0

I am having little trouble about checking the DB in Laravel. I have scraped data and inserting those into DB. But before inserting progress. I want to check are there any same data or not (for example same url). If there is same url. Then avoid inserting that data.

what I have done so far is right below.

$i = 0;
$database = [];
foreach($placeUrls as $k => $urls) {
    $database = [
        "place_id" => $k,
        "website" => "a-site",
        "place_name" => $names[$k],
        "url" => $urls,
    ];

    if ($plan = Plan::where("url", "=", $urls)->first()) {
        if ($plan->url != $database["url"]) {
            $this->line("plan inserted");
            Plan::insertGetId($database);
        }
    }

    $i++;
}

But the checking part is not correct. How can I fix it?

tate
  • 49
  • 7

3 Answers3

1

Scrapers and crawlers are very resources-consuming applications, so I prefer to avoid that extra DB select interaction that checks for the same URL before I insert it.

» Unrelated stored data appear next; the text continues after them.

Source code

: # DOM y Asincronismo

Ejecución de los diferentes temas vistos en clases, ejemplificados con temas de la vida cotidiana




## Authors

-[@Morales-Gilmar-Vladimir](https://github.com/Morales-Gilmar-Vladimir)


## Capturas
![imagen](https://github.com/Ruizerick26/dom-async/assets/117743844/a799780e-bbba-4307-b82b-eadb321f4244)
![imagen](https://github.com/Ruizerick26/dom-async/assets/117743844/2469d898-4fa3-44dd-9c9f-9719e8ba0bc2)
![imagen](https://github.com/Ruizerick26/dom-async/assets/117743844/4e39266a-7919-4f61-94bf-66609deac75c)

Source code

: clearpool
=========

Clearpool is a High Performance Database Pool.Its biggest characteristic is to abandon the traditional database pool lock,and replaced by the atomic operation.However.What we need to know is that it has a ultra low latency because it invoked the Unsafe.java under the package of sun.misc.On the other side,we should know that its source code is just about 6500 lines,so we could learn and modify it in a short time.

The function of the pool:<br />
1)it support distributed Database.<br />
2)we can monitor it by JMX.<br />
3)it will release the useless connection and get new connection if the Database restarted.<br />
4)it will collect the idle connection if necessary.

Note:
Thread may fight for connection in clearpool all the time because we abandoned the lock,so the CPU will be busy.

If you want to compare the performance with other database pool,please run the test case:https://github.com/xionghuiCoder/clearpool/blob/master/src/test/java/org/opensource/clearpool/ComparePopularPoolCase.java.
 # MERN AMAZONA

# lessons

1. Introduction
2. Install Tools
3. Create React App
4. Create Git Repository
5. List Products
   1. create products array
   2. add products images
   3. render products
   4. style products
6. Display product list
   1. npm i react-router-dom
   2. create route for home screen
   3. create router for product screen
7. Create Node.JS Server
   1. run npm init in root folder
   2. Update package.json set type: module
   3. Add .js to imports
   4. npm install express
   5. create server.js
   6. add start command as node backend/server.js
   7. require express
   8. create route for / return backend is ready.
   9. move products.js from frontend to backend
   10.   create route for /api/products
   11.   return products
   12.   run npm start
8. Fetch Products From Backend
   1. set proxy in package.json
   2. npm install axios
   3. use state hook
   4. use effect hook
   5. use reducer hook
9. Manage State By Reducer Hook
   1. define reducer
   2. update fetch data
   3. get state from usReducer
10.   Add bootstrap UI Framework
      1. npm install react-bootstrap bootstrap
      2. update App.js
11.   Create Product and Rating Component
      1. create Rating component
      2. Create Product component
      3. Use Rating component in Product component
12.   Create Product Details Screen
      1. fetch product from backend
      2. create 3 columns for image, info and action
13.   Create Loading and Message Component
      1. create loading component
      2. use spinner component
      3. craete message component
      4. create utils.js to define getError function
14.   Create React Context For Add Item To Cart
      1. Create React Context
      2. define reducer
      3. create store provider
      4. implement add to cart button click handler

In my simple crawler I added a column to the URLs table that holds the URL hash and added UNIQUE index on that column.

ALTER TABLE urls ADD COLUMN url_hash char(32) NOT NULL UNIQUE

you can hash the url with something fast like MD5 algorithm that takes the

$hash = md5($method . $domain . $url);

you can go with this option too for hashing

That will allow you to insert every URL you collect, without selecting it first from the database, and let the database deal with the uniqueness problem at a lower level.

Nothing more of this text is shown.